Maturité intermédiaire
  • Data scientists
  • Data engineers
  • Des scripts permettent le réentraînement du modèle
  • Un réentraînement est programmé à la suite de la constatation de la perte de performance du modèle.
  • Un data engineer peut aider les data scientists à réaliser ce réentraînement grâce à la mise à disposition des nouvelles données.
Maturité forte
  • Data scientists
  • Data engineers
  • ML engineers
  • Métiers
  • Pipeline CI/CD
  • Outil d’orchestration
  • Le processus de réentraînement est clair et établi.
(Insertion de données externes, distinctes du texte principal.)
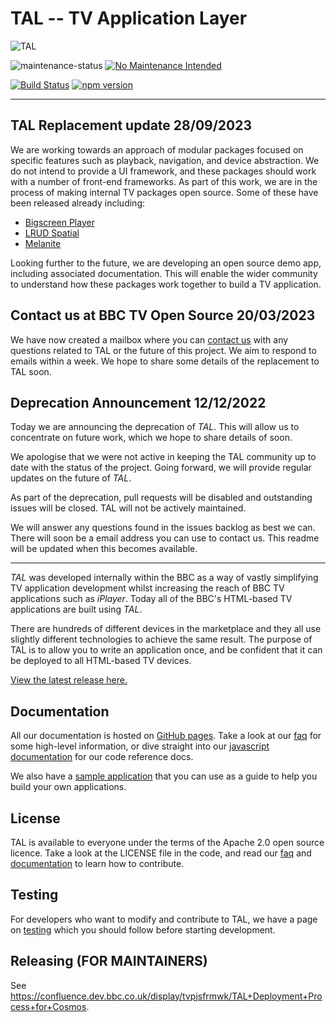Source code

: # TAL -- TV Application Layer

![TAL](https://bbc.github.io/tal/img/tal-logo-bw-small.jpg)

![maintenance-status](https://img.shields.io/badge/maintenance-deprecated-red.svg)
[![No Maintenance Intended](http://unmaintained.tech/badge.svg)](http://unmaintained.tech/)

[![Build Status](https://travis-ci.org/bbc/tal.svg?branch=master)](https://travis-ci.org/bbc/tal/branches)
[![npm version](https://badge.fury.io/js/tal.svg)](https://badge.fury.io/js/tal)


---
## TAL Replacement update 28/09/2023

We are working towards an approach of modular packages focused on specific features such as playback, navigation, and device abstraction. We do not intend to provide a UI framework, and these packages should work with a number of front-end frameworks. As part of this work, we are in the process of making internal TV packages open source. Some of these have been released already including:

- [Bigscreen Player](https://github.com/bbc/bigscreen-player)
- [LRUD Spatial](https://github.com/bbc/lrud-spatial)
- [Melanite](https://github.com/bbc/melanite)

Looking further to the future, we are developing an open source demo app, including associated documentation. This will enable the wider community to understand how these packages work together to build a TV application.
## Contact us at BBC TV Open Source 20/03/2023

We have now created a mailbox where you can [contact us](mailto:tvopensource@bbc.co.uk) with any questions related to TAL or the
future of this project. We aim to respond to emails within a week. We hope to share some details of the replacement to TAL soon.

## Deprecation Announcement 12/12/2022

Today we are announcing the deprecation of *TAL*. This will allow us to concentrate on future work, which
we hope to share details of soon.

We apologise that we were not active in keeping the TAL community up to date with the status of the
project. Going forward, we will provide regular updates on the future of *TAL*.

As part of the deprecation, pull requests will be disabled and outstanding issues will be closed.
TAL will not be actively maintained.

We will answer any questions found in the issues backlog as best we can. There will soon be a email address you
can use to contact us. This readme will be updated when this becomes available.

---

*TAL* was developed internally within the BBC as a way of vastly simplifying TV application development
whilst increasing the reach of BBC TV applications such as *iPlayer*. Today all of the BBC's HTML-based
TV applications are built using *TAL*.

There are hundreds of different devices in the marketplace and they all use slightly different technologies
to achieve the same result. The purpose of TAL is to allow you to write an application once, and be confident
that it can be deployed to all HTML-based TV devices.

[View the latest release here.](https://github.com/bbc/tal/releases/latest)

## Documentation

All our documentation is hosted on [GitHub pages](https://bbc.github.io/tal/). Take a look at
our [faq](https://bbc.github.io/tal/faq.html) for some high-level information, or dive straight into our
[javascript documentation](https://bbc.github.io/tal/jsdoc/) for our code reference docs.

We also have a [sample application](https://github.com/fmtvp/talexample) that you can use as a guide to
help you build your own applications.

## License

TAL is available to everyone under the terms of the Apache 2.0 open source licence. Take a look at
the LICENSE file in the code, and read our [faq](https://bbc.github.io/tal/faq.html#question_who_can_use_this)
and [documentation](https://bbc.github.io/tal/other/contributing.html) to learn how to contribute.


## Testing

For developers who want to modify and contribute to TAL, we have a page on [testing](https://bbc.github.io/tal/testing.html) which you should follow before starting development.

## Releasing (FOR MAINTAINERS)

See https://confluence.dev.bbc.co.uk/display/tvpjsfrmwk/TAL+Deployment+Process+for+Cosmos.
Le déclenchement peut intervenir suivant trois méthodes : Manuel, à la demande des métiers ou des data scientists; à partir d’événements comme l’arrivée de nouvelles données; automatiquement si les performances du modèle sont en baisse.
  • La pipeline de réentraînement est automatique mais le déploiement du nouveau modèle demande souvent une vérification et validation manuelle. 

 

Conclusion

On remarque que plus la maturité en MLOps est grande et plus le travail des data scientists se recentre sur leur cœur de métier à savoir les expérimentations et la recherche du modèle le plus performant pour répondre aux besoins métiers exprimés lors de la phase de définition du besoin. D’autres métiers viennent alors l’aider pour répondre aux tâches amont et aval comme les data engineers pour la préparation de la donnée et les machine learning engineers pour la validation du modèle et son déploiement. Pour autant cette segmentation des tâches ne dédouane pas les data scientists de la prise en compte des critères cruciaux pour la mise en production comme un code prêt à être industrialisé ou un modèle dont le poids ou les temps d’inférence sont raisonnables. C’est notamment par la concertation avec l’IT que ces critères d’industrialisation sont définis. Si le data scientist reste la clé de voûte d’un projet de machine learning, le machine learning engineer est le bras droit qui va valoriser son travail et en assurer la pérennité grâce aux étapes de monitoring et de réentraînement

Pour conclure, cet article permet de mesurer la maturité d’une organisation par rapport à la mise en production de modèles de machine learning et ainsi prendre, si nécessaire, les mesures pour une mise en production rapide, efficace et sereine assurant un fort ROI de ces projets.